# Equestrian-Jumping Individual Finals



## Harewood7 (26 July 2012)

Does anyone know the best way to sell 2/4 Cat A Individual Show Jumping tickets for Weds 8 August? I may use 2 and sell 2 or sell all 4. Two of my family are unable to go.


----------



## Nightmare before Christmas (26 July 2012)

I want to go! Ive been looking for tickets for ages! Can you sell them? Or can I meet up and come in with you ect? I am desperate to go!


----------



## Harewood7 (26 July 2012)

Hi, As you may or may not be aware selling olympic tickets to a third party is not permitted. I will probably have to go through the arduous process of selling them back to the official seller. I am only allowed to sell them to a friend.


----------



## Nightmare before Christmas (26 July 2012)

Sucks. Ive seen some people selling them to people and all going in with the seller, as their name is on the tickets. I have found a website but no idea how legit it is. Im totally gutted I applied for tickets every time with no luck.


----------



## Lami (26 July 2012)

Theres some tickets up now!!!


----------



## Nightmare before Christmas (26 July 2012)

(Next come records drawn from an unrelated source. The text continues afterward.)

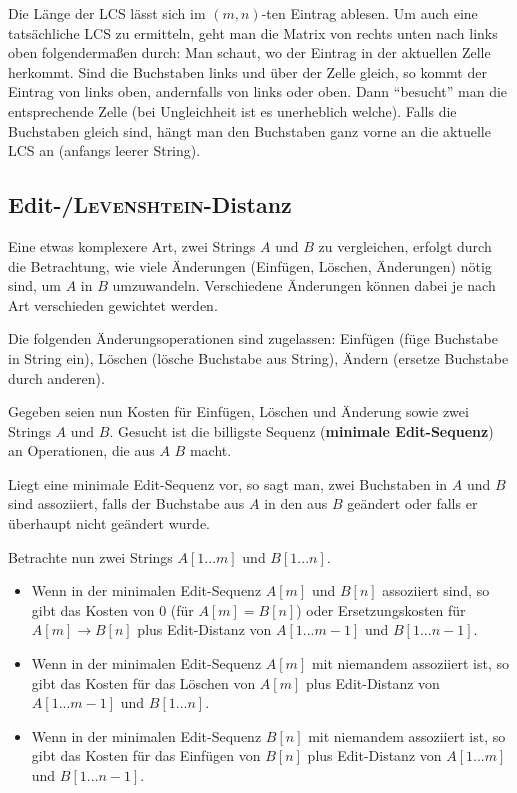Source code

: \linie

Die Länge der LCS lässt sich im $(m, n)$-ten Eintrag ablesen.
Um auch eine tatsächliche LCS zu ermitteln, geht man die Matrix von rechts
unten nach links oben folgendermaßen durch:
Man schaut, wo der Eintrag in der aktuellen Zelle herkommt.
Sind die Buchstaben links und über der Zelle gleich, so kommt der Eintrag
von links oben, andernfalls von links oder oben.
Dann "`besucht"' man die entsprechende Zelle (bei Ungleichheit ist es
unerheblich welche).
Falls die Buchstaben gleich sind, hängt man den Buchstaben ganz vorne
an die aktuelle LCS an (anfangs leerer String).

\subsection{%
    Edit-/\textsc{Levenshtein}-Distanz%
}

Eine etwas komplexere Art, zwei Strings $A$ und $B$ zu vergleichen, erfolgt
durch die Betrachtung, wie viele Änderungen (Einfügen, Löschen, Änderungen)
nötig sind, um $A$ in $B$ umzuwandeln.
Verschiedene Änderungen können dabei je nach Art verschieden gewichtet werden.

Die folgenden Änderungsoperationen sind zugelassen:
Einfügen (füge Buchstabe in String ein),
Löschen (lösche Buchstabe aus String),
Ändern (ersetze Buchstabe durch anderen).

Gegeben seien nun Kosten für Einfügen, Löschen und Änderung sowie
zwei Strings $A$ und $B$.
Gesucht ist die billigste Sequenz
(\textbf{minimale Edit-Sequenz}) an Operationen, die aus $A$ $B$ macht.

\linie

Liegt eine minimale Edit-Sequenz vor, so sagt man, zwei Buchstaben in $A$
und $B$ sind assoziiert, falls der Buchstabe aus $A$ in den aus $B$ geändert
oder falls er überhaupt nicht geändert wurde.

Betrachte nun zwei Strings $A[1 ... m]$ und $B[1 ... n]$.
\begin{itemize}
    \item
    Wenn in der minimalen Edit-Sequenz $A[m]$ und $B[n]$ assoziiert sind,
    so gibt das Kosten von $0$ (für $A[m] = B[n]$) oder Ersetzungskosten für
    $A[m] \rightarrow B[n]$
    plus Edit-Distanz von $A[1 ... m - 1]$ und $B[1 ... n - 1]$.

    \item
    Wenn in der minimalen Edit-Sequenz $A[m]$ mit niemandem assoziiert ist,
    so gibt das Kosten für das Löschen von $A[m]$
    plus Edit-Distanz von $A[1 ... m - 1]$ und $B[1 ... n]$.

    \item
    Wenn in der minimalen Edit-Sequenz $B[n]$ mit niemandem assoziiert ist,
    so gibt das Kosten für das Einfügen von $B[n]$
    plus Edit-Distanz von $A[1 ... m]$ und $B[1 ... n - 1]$.
\end{itemize}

I know but when you request it comes back there is none, at any day, time and price!


----------



## Nightmare before Christmas (26 July 2012)

oo its just changed!


----------



## Nightmare before Christmas (26 July 2012)

Now the site wont load


----------



## Harewood7 (26 July 2012)

Only tickets for the 4 August... now none available at all


----------



## Nightmare before Christmas (26 July 2012)

Indeed, think I give up  stupid olympics


----------



## Sleighfarer (26 July 2012)

Harewood7 said:



			Hi, As you may or may not be aware selling olympic tickets to a third party is not permitted. I will probably have to go through the arduous process of selling them back to the official seller. I am only allowed to sell them to a friend.
		
Click to expand...

How is it arduous to sell them back to Logog? You just press a button.


----------



## Nightmare before Christmas (26 July 2012)

Also I didnt think you could sell them to friends unless you go too, which means you can sell them to anyone as long as you go too with your ticket and go as a group for the card check.


----------



## lula (26 July 2012)

Harewood7 said:



			Does anyone know the best way to sell 2/4 Cat A Individual Show Jumping tickets for Weds 8 August? I may use 2 and sell 2 or sell all 4. Two of my family are unable to go.

Click to expand...




Harewood7 said:



			Hi, As you may or may not be aware selling olympic tickets to a third party is not permitted. I will probably have to go through the arduous process of selling them back to the official seller. I am only allowed to sell them to a friend.
		
Click to expand...


bit confused.
the OP start a thread asking how to sell her tickets then in the very next post state that it wasnt permitted when someone expressed interest

have i missed something or is this a contradiction?


----------



## Nightmare before Christmas (26 July 2012)

I am confused too, I am looking for tickets and got my hopes up!


----------